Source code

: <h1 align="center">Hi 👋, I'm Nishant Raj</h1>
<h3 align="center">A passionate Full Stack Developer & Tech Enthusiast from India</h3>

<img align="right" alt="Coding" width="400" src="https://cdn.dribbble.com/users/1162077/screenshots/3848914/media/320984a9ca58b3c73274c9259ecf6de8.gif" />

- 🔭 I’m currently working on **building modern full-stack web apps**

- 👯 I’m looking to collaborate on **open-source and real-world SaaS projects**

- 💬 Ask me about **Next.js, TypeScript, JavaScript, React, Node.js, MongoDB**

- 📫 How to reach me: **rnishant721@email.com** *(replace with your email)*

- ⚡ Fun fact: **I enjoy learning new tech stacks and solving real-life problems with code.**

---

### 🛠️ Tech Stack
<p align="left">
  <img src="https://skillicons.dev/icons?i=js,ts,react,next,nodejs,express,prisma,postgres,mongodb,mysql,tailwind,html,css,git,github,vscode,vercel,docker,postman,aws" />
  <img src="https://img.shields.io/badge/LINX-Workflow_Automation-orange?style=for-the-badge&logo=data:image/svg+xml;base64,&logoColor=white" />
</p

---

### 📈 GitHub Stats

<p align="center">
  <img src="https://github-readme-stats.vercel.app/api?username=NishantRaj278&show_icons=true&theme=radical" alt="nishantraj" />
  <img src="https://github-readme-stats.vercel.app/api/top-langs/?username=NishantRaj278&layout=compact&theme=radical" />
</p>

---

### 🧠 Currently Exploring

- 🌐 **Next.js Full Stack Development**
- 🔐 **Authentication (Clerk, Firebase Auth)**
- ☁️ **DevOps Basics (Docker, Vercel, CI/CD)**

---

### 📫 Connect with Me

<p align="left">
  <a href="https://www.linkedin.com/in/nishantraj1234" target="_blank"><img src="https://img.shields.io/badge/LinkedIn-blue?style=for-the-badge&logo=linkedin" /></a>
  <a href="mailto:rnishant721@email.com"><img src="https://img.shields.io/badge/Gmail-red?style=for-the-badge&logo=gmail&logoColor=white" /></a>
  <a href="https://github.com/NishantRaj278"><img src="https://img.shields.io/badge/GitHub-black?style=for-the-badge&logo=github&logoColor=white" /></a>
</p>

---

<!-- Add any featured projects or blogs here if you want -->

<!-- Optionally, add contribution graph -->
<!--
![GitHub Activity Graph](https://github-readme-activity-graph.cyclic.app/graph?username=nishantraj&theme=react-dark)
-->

◆ ASSIGNMENT ◆
Each line of the material above that contains the word "align" counts once; report the total and nothing else.

◆ ANSWER SPACE ◆
6